** Supplied material follows **
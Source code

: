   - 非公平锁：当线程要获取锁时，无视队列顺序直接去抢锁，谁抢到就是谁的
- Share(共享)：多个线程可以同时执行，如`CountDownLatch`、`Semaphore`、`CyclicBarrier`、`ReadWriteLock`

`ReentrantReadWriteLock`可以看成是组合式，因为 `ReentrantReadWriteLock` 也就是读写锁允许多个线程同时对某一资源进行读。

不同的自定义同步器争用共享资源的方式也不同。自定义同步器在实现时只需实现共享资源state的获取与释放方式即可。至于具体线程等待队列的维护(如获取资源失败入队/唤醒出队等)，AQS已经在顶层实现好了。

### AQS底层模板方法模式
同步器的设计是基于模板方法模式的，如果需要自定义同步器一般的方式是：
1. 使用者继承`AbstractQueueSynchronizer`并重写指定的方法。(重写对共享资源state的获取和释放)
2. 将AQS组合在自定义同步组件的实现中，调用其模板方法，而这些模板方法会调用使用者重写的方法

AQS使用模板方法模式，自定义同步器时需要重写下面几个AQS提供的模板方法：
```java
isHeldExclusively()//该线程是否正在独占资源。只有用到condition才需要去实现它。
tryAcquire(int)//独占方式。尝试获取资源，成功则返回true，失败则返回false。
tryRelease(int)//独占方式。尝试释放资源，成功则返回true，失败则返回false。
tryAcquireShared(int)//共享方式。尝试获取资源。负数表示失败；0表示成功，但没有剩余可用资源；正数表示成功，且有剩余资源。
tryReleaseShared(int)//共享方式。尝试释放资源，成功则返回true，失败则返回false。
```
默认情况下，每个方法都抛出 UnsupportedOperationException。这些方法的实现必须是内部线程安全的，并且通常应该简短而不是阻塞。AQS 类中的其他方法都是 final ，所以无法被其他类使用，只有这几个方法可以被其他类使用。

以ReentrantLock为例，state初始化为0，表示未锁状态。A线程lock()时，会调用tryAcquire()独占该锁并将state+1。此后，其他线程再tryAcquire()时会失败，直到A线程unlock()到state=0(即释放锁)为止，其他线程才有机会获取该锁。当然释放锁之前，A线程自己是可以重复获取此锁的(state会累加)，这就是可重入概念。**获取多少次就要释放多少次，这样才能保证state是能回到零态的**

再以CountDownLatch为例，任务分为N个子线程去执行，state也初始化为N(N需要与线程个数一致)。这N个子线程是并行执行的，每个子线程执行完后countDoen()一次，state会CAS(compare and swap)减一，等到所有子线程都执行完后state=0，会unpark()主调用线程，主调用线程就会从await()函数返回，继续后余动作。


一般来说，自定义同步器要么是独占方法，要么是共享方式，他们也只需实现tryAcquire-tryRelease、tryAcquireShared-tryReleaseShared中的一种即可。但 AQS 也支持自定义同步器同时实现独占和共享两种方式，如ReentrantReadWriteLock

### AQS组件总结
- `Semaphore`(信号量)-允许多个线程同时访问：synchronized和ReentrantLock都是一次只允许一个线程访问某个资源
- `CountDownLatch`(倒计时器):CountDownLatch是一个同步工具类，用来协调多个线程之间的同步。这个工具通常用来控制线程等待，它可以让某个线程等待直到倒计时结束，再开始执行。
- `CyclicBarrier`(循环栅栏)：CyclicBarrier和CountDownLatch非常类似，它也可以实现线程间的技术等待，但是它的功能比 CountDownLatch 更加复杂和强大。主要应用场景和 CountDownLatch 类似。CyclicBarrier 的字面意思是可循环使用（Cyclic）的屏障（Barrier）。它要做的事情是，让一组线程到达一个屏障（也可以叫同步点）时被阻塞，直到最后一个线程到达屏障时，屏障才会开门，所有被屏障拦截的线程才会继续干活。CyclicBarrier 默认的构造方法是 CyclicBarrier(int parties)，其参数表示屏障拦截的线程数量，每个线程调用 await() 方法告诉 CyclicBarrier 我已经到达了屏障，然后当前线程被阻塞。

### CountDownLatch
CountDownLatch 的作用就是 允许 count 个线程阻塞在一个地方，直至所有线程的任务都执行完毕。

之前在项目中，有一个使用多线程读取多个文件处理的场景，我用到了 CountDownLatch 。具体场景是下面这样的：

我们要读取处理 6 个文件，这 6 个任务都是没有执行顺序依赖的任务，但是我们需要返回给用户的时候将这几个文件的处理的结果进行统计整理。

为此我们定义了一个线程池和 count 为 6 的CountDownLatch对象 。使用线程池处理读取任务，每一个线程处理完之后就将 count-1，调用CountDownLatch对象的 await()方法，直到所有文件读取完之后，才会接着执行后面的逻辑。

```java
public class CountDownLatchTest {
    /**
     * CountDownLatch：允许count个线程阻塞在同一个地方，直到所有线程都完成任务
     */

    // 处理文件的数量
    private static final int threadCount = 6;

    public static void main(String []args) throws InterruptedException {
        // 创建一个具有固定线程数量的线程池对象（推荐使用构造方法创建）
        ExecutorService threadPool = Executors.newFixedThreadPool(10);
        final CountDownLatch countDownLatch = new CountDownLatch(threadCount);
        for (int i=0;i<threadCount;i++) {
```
** End of Supplied material **
• [What is needed]:
From the first line to the last, transcribe the records exactly.

• [Written solution]:
Source code

:   - 非公平锁：当线程要获取锁时，无视队列顺序直接去抢锁，谁抢到就是谁的
- Share(共享)：多个线程可以同时执行，如`CountDownLatch`、`Semaphore`、`CyclicBarrier`、`ReadWriteLock`

`ReentrantReadWriteLock`可以看成是组合式，因为 `ReentrantReadWriteLock` 也就是读写锁允许多个线程同时对某一资源进行读。

不同的自定义同步器争用共享资源的方式也不同。自定义同步器在实现时只需实现共享资源state的获取与释放方式即可。至于具体线程等待队列的维护(如获取资源失败入队/唤醒出队等)，AQS已经在顶层实现好了。

### AQS底层模板方法模式
同步器的设计是基于模板方法模式的，如果需要自定义同步器一般的方式是：
1. 使用者继承`AbstractQueueSynchronizer`并重写指定的方法。(重写对共享资源state的获取和释放)
2. 将AQS组合在自定义同步组件的实现中，调用其模板方法，而这些模板方法会调用使用者重写的方法

AQS使用模板方法模式，自定义同步器时需要重写下面几个AQS提供的模板方法：
```java
isHeldExclusively()//该线程是否正在独占资源。只有用到condition才需要去实现它。
tryAcquire(int)//独占方式。尝试获取资源，成功则返回true，失败则返回false。
tryRelease(int)//独占方式。尝试释放资源，成功则返回true，失败则返回false。
tryAcquireShared(int)//共享方式。尝试获取资源。负数表示失败；0表示成功，但没有剩余可用资源；正数表示成功，且有剩余资源。
tryReleaseShared(int)//共享方式。尝试释放资源，成功则返回true，失败则返回false。
```
默认情况下，每个方法都抛出 UnsupportedOperationException。这些方法的实现必须是内部线程安全的，并且通常应该简短而不是阻塞。AQS 类中的其他方法都是 final ，所以无法被其他类使用，只有这几个方法可以被其他类使用。

以ReentrantLock为例，state初始化为0，表示未锁状态。A线程lock()时，会调用tryAcquire()独占该锁并将state+1。此后，其他线程再tryAcquire()时会失败，直到A线程unlock()到state=0(即释放锁)为止，其他线程才有机会获取该锁。当然释放锁之前，A线程自己是可以重复获取此锁的(state会累加)，这就是可重入概念。**获取多少次就要释放多少次，这样才能保证state是能回到零态的**

再以CountDownLatch为例，任务分为N个子线程去执行，state也初始化为N(N需要与线程个数一致)。这N个子线程是并行执行的，每个子线程执行完后countDoen()一次，state会CAS(compare and swap)减一，等到所有子线程都执行完后state=0，会unpark()主调用线程，主调用线程就会从await()函数返回，继续后余动作。


一般来说，自定义同步器要么是独占方法，要么是共享方式，他们也只需实现tryAcquire-tryRelease、tryAcquireShared-tryReleaseShared中的一种即可。但 AQS 也支持自定义同步器同时实现独占和共享两种方式，如ReentrantReadWriteLock

### AQS组件总结
- `Semaphore`(信号量)-允许多个线程同时访问：synchronized和ReentrantLock都是一次只允许一个线程访问某个资源
- `CountDownLatch`(倒计时器):CountDownLatch是一个同步工具类，用来协调多个线程之间的同步。这个工具通常用来控制线程等待，它可以让某个线程等待直到倒计时结束，再开始执行。
- `CyclicBarrier`(循环栅栏)：CyclicBarrier和CountDownLatch非常类似，它也可以实现线程间的技术等待，但是它的功能比 CountDownLatch 更加复杂和强大。主要应用场景和 CountDownLatch 类似。CyclicBarrier 的字面意思是可循环使用（Cyclic）的屏障（Barrier）。它要做的事情是，让一组线程到达一个屏障（也可以叫同步点）时被阻塞，直到最后一个线程到达屏障时，屏障才会开门，所有被屏障拦截的线程才会继续干活。CyclicBarrier 默认的构造方法是 CyclicBarrier(int parties)，其参数表示屏障拦截的线程数量，每个线程调用 await() 方法告诉 CyclicBarrier 我已经到达了屏障，然后当前线程被阻塞。

### CountDownLatch
CountDownLatch 的作用就是 允许 count 个线程阻塞在一个地方，直至所有线程的任务都执行完毕。

之前在项目中，有一个使用多线程读取多个文件处理的场景，我用到了 CountDownLatch 。具体场景是下面这样的：

我们要读取处理 6 个文件，这 6 个任务都是没有执行顺序依赖的任务，但是我们需要返回给用户的时候将这几个文件的处理的结果进行统计整理。

为此我们定义了一个线程池和 count 为 6 的CountDownLatch对象 。使用线程池处理读取任务，每一个线程处理完之后就将 count-1，调用CountDownLatch对象的 await()方法，直到所有文件读取完之后，才会接着执行后面的逻辑。

```java
public class CountDownLatchTest {
    /**
     * CountDownLatch：允许count个线程阻塞在同一个地方，直到所有线程都完成任务
     */

    // 处理文件的数量
    private static final int threadCount = 6;

    public static void main(String []args) throws InterruptedException {
        // 创建一个具有固定线程数量的线程池对象（推荐使用构造方法创建）
        ExecutorService threadPool = Executors.newFixedThreadPool(10);
        final CountDownLatch countDownLatch = new CountDownLatch(threadCount);
        for (int i=0;i<threadCount;i++) {
```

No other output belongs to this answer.